Segment Start: Material for this exercise

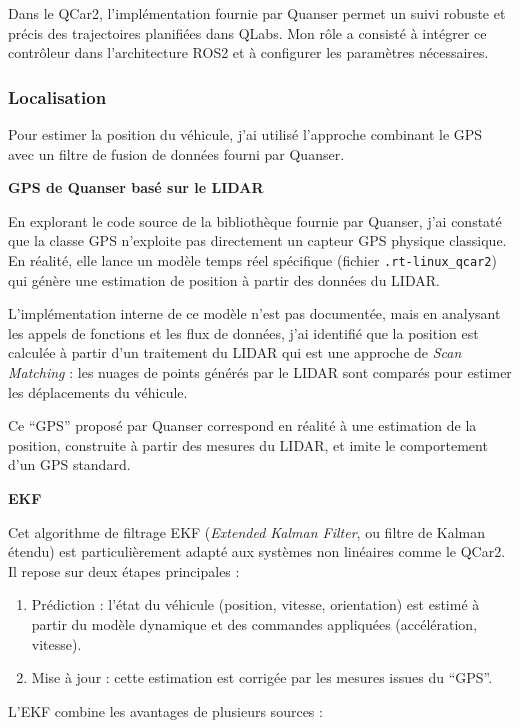 \documentclass{name}
\begin{document}
Dans le QCar2, l'implémentation fournie par Quanser permet un suivi robuste et précis des trajectoires planifiées dans QLabs. Mon rôle a consisté à intégrer ce contrôleur dans l'architecture ROS2 et à configurer les paramètres nécessaires.

\subsubsection*{Localisation}

Pour estimer la position du véhicule, j'ai utilisé l'approche combinant le GPS avec un filtre de fusion de données fourni par Quanser.

\textbf{GPS de Quanser basé sur le LIDAR}

En explorant le code source de la bibliothèque fournie par Quanser, j'ai constaté que la classe GPS n'exploite pas directement un capteur GPS physique classique. En réalité, elle lance un modèle temps réel spécifique (fichier \texttt{.rt-linux\_qcar2}) qui génère une estimation de position à partir des données du LIDAR.

L'implémentation interne de ce modèle n'est pas documentée, mais en analysant les appels de fonctions et les flux de données, j'ai identifié que la position est calculée à partir d'un traitement du LIDAR qui est une approche de \textit{Scan Matching} : les nuages de points générés par le LIDAR sont comparés pour estimer les déplacements du véhicule.

Ce “GPS” proposé par Quanser correspond en réalité à une estimation de la position, construite à partir des mesures du LIDAR, et imite le comportement d'un GPS standard.

\textbf{EKF}

Cet algorithme de filtrage EKF (\textit{Extended Kalman Filter}, ou filtre de Kalman étendu) est particulièrement adapté aux systèmes non linéaires comme le QCar2. Il repose sur deux étapes principales :

\begin{enumerate}
    \item Prédiction : l'état du véhicule (position, vitesse, orientation) est estimé à partir du modèle dynamique et des commandes appliquées (accélération, vitesse).
    \item Mise à jour : cette estimation est corrigée par les mesures issues du “GPS”.
\end{enumerate}

L'EKF combine les avantages de plusieurs sources :
\end{document}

Segment End: Material for this exercise

**Directions**:
Your task is to repeat exactly the lines from the beginning of the data to the line that contains "Dans le QCar2, l'implémentation", both ends included, leaving out pictures.

**Result below**:
 \documentclass{name}
\begin{document}
Dans le QCar2, l'implémentation fournie par Quanser permet un suivi robuste et précis des trajectoires planifiées dans QLabs. Mon rôle a consisté à intégrer ce contrôleur dans l'architecture ROS2 et à configurer les paramètres nécessaires.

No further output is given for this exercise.